The candidate to serve temporarily as speaker is Social Democrat MP Miroslav Vlcek. If he is elected on Monday, President Vaclav Klaus will then appoint Mirek Topolanek whose party, the right-of-centre Civic Democrats won June's election, prime minister.
Mr Topolanek's party has been negotiating support for a minority government this week among the Social Democrats. Prime Minister Jiri Paroubek said on Friday that if his party's candidate is elected, his government will likely hand in its resignation on Tuesday. Mr Paroubek also confirmed that he would replace interim speaker Vlcek in the post if Mr Topolanek heads the new government.
Czech league champions Slovan Liberec have announced the signing of Brazilian striker Joao Francisco de Sales. De Sales, who previously played for Brazilian top flight team Sao Caetano, signed a one year deal with a further two-year option. Slovan Liberec are hoping to qualify for the Champions League group stage following a 0-0 draw at home to Spartak Moscow in the final qualifying round first leg.
Czech police detained a journalist on Friday who tried to test airport security at a regional airport. A police spokesman criticised the move under the current circumstances, referring to the foiled terrorist attempt to bomb airplanes leaving London's Heathrow airport. It has not been decided whether the journalist, from a local Czech newspaper, will face criminal charges. In testing security measures the journalist climbed over a fence and strayed into off-limit areas of the airport.
A French tourist coach collided with a train at a crossing near Brno on Friday, killing the driver and injuring nine others, including the train driver. There were more than forty tourists from France, Spain, and Mexico on board the bus. Most of those injured were Spanish nationals. The cause of the accident is not yet known. The crossing that was the scene of the accident was equipped with a traffic warning signal but no barrier.
The chief inspection authority has fined the chemicals company Snog HK ten million crowns for illegally storing toxic substances on a former factory site in Libcany, east Bohemia. The fine is the highest that can be imposed for this particular transgression but the firm is unlikely to pay since it recently announced bankruptcy. The company's illegal waste dump was uncovered in April. Since then decontamination crews have managed to clear out about a third of the harmful waste. Some 600 tons still remain.
The legendary Czech javelin thrower Jan Zelezny took bronze at the European Athletics Championships in Gothenburg on Wednesday. It was Zelezny's farewell to competitive sport: after an extremely successful career he is retiring at the age of 40. He wasn't the only Czech to reach the podium in Gothenburg - Tomas Janku came second in the men's high jump.

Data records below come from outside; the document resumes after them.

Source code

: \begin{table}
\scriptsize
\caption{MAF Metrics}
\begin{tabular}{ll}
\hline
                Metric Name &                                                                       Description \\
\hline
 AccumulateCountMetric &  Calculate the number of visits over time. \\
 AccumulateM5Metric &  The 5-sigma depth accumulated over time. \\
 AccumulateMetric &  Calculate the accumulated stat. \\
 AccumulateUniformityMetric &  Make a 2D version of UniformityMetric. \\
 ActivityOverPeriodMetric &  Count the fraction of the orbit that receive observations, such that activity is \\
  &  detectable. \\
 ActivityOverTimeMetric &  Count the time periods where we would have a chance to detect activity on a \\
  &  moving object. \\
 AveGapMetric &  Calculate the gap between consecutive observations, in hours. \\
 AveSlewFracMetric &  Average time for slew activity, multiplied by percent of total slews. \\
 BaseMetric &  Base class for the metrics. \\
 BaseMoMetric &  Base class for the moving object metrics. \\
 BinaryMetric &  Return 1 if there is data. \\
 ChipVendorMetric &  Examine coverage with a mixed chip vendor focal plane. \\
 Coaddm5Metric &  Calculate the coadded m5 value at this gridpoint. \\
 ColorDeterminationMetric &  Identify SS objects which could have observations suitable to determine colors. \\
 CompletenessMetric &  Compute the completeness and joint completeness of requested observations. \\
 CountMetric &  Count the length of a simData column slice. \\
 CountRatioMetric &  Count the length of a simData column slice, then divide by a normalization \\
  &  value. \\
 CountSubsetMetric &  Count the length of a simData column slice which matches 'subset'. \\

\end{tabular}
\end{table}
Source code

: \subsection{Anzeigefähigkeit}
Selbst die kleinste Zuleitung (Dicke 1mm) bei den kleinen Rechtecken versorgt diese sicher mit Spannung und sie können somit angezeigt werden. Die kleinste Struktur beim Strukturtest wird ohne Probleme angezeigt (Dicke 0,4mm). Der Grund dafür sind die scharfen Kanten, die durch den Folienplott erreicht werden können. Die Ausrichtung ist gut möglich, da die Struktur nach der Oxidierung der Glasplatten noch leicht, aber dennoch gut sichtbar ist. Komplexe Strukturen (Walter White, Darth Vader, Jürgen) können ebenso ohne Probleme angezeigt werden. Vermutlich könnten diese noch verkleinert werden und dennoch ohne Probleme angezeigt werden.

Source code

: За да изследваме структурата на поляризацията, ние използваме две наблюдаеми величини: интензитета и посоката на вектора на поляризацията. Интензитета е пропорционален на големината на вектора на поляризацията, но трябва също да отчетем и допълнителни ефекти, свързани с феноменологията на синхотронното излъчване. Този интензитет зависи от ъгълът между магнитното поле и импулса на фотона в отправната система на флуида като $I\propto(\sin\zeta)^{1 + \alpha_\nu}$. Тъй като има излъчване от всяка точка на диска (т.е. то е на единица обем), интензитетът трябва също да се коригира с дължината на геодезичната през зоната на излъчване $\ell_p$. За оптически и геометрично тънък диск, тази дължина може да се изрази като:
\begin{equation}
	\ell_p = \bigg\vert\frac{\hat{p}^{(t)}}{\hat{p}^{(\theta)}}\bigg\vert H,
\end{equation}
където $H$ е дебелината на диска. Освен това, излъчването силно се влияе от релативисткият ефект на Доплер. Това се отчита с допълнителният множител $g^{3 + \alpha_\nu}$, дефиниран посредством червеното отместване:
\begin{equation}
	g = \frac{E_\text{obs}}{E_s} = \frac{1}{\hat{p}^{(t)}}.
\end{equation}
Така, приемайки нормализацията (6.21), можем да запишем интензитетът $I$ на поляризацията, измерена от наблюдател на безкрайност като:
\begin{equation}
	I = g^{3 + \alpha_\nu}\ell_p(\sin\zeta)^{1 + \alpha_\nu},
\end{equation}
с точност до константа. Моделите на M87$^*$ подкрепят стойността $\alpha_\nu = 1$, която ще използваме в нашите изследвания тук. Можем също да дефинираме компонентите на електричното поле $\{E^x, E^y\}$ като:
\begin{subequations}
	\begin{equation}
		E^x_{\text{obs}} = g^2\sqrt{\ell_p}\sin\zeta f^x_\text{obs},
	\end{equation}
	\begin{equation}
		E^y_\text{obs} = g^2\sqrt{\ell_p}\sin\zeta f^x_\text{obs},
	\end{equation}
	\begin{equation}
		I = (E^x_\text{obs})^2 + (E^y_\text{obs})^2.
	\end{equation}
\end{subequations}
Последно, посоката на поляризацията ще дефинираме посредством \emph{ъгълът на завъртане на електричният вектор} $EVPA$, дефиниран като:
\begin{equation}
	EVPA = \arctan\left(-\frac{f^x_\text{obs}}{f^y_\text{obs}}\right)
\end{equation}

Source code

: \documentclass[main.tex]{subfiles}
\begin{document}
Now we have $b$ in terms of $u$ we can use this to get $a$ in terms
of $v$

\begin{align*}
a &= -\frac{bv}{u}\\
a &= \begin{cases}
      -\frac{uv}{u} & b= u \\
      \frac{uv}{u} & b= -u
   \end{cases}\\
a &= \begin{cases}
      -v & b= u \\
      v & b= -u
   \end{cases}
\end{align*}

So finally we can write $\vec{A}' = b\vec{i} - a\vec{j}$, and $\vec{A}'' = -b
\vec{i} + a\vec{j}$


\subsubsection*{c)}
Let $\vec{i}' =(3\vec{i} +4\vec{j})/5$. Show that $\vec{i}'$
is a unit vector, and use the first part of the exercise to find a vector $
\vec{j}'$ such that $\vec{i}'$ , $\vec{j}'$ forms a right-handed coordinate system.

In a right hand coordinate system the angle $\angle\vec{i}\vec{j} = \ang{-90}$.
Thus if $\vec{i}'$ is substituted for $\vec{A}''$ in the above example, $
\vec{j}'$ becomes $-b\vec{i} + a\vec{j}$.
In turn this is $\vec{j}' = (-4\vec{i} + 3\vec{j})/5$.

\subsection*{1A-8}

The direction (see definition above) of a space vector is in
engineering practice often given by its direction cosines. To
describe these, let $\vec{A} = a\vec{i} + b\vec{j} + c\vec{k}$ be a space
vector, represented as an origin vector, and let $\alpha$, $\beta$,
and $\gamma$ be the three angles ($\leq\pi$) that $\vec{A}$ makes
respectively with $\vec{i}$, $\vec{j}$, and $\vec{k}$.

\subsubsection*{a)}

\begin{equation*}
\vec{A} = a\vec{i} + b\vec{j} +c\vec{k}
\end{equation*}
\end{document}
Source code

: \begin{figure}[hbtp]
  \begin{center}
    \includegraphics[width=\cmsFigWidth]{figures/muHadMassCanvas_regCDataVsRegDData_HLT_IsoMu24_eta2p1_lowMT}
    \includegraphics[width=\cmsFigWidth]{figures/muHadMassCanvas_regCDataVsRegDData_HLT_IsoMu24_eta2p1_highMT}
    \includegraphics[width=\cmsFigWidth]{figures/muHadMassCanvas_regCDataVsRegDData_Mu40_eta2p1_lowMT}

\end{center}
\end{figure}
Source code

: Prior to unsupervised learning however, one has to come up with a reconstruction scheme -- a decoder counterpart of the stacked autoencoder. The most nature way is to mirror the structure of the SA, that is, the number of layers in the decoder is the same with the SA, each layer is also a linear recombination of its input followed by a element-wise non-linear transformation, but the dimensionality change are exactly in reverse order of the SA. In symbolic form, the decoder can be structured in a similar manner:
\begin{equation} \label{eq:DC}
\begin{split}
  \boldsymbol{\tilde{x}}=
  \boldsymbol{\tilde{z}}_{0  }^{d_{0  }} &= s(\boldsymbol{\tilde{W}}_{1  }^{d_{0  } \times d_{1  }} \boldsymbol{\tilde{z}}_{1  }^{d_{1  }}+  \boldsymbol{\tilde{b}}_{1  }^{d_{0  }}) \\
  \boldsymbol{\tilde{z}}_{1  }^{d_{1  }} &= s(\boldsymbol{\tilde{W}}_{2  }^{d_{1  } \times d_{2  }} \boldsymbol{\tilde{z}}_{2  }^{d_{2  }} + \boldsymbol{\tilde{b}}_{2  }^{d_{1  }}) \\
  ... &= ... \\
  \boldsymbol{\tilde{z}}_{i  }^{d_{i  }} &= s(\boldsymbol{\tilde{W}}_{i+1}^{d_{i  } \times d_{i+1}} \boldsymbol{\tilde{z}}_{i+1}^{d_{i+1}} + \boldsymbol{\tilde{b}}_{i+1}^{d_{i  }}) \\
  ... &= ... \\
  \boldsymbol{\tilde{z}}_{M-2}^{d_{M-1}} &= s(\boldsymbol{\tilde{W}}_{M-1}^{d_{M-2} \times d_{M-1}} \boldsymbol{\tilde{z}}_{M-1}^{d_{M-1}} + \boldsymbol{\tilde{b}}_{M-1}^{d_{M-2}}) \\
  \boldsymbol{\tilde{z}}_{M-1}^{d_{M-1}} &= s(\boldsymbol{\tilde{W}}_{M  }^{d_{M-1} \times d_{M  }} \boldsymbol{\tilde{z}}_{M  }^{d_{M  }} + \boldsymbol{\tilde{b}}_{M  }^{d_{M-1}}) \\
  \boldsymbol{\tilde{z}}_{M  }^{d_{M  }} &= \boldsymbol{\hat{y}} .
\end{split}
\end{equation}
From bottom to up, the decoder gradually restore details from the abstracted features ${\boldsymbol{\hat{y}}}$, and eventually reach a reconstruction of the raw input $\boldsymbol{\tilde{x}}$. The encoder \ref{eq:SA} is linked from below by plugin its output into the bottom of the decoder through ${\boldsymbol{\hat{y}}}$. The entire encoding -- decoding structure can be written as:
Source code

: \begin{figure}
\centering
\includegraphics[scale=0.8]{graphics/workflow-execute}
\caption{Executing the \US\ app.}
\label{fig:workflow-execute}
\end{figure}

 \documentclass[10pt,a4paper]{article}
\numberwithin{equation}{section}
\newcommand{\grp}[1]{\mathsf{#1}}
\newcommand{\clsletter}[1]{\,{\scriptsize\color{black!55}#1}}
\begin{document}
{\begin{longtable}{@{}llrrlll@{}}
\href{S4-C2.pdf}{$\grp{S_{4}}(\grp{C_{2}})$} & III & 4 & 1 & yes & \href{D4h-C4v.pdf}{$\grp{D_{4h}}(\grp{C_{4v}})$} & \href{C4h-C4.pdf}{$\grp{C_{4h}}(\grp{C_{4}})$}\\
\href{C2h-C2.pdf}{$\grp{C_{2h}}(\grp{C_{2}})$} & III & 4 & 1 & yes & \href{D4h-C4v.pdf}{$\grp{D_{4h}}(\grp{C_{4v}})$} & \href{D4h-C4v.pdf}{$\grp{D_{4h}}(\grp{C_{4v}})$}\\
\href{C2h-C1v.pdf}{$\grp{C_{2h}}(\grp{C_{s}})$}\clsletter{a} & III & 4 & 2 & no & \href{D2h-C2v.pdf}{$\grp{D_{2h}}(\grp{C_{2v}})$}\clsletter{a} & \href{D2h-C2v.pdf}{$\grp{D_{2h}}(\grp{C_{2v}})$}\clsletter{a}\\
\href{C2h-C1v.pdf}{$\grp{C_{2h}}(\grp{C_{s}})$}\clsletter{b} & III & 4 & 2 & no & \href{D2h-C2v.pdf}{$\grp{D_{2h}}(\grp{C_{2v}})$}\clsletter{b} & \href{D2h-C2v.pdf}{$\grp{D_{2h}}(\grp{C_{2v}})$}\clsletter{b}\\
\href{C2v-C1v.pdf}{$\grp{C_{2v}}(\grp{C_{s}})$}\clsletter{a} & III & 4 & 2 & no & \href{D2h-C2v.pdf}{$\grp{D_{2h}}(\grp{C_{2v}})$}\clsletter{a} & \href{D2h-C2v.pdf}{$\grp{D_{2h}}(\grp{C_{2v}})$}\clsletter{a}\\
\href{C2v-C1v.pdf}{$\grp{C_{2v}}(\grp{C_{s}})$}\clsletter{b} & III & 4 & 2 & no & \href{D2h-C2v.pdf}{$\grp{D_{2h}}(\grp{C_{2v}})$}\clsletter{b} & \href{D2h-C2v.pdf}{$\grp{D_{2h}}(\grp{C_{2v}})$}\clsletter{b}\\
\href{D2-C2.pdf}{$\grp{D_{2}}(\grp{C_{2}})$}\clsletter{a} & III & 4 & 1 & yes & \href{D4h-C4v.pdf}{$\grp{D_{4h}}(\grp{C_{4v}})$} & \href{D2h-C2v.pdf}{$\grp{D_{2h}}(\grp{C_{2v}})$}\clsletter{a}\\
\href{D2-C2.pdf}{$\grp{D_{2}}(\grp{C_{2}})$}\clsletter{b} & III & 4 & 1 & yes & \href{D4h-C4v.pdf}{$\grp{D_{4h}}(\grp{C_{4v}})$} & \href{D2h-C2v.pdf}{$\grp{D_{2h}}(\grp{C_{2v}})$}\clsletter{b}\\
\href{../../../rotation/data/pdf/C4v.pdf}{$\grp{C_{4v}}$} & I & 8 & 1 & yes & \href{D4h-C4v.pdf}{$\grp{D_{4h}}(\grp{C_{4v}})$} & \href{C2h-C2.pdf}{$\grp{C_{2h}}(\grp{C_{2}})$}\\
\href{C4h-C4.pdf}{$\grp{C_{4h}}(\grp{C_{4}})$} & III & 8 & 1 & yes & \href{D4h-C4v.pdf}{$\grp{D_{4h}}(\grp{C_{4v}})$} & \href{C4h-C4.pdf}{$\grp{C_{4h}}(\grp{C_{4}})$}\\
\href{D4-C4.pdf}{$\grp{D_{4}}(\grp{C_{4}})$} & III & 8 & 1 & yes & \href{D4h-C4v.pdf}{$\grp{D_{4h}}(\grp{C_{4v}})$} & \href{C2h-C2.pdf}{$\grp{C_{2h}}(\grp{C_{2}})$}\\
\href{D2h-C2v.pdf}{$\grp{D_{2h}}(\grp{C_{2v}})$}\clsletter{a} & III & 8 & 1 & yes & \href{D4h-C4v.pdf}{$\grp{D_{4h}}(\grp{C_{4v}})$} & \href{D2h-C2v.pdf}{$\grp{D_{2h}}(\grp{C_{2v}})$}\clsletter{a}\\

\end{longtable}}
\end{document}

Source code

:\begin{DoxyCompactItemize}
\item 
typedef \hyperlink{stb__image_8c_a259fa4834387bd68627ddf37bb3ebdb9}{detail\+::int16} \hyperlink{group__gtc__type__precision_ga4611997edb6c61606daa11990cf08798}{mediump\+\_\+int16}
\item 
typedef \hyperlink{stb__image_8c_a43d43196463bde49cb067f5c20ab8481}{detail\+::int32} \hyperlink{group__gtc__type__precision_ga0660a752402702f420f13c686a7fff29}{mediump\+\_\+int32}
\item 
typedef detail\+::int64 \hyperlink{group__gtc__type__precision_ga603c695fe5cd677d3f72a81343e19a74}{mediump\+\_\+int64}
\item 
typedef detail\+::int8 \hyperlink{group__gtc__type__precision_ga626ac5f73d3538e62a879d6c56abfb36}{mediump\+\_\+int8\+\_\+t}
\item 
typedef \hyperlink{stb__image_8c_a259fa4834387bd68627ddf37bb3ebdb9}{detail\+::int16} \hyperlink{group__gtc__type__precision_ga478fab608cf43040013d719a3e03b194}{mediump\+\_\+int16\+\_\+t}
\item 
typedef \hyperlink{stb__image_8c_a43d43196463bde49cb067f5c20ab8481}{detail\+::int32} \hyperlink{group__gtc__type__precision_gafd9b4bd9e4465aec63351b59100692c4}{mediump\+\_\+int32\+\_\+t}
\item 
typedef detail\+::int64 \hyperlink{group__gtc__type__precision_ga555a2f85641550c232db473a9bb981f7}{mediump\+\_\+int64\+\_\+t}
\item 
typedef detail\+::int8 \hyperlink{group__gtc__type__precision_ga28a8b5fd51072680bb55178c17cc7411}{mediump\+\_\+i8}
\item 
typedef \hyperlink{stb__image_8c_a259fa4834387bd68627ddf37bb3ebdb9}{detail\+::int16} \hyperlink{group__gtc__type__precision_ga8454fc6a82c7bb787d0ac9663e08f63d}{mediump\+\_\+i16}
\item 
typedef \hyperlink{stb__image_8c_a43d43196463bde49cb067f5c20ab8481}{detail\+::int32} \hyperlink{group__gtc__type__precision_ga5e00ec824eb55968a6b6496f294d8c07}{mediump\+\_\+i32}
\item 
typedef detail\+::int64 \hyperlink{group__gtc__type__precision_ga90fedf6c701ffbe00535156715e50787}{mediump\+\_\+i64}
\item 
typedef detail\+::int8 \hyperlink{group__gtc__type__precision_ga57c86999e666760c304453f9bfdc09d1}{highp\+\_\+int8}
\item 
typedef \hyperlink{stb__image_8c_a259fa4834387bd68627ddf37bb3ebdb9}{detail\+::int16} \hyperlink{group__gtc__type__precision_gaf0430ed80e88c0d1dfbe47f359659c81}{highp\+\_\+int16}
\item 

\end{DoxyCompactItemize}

The outgoing prime minister, Jiri Paroubek has indicated that he may run for the post of speaker of the lower house if a political agreement is reached with the other parliamentary parties. The election of a Social Democrat candidate to the post on a temporary basis is part of a compromise proposal made by President Vaclav Klaus this week which is aimed at breaking the deadlock in the lower chamber. Once the lower house has a new leadership the wheels will have been set in motion for the demise of the outgoing cabinet and the appointment of a prime minister designate. Six attempts to elect a new leadership have failed since elections at the start of June.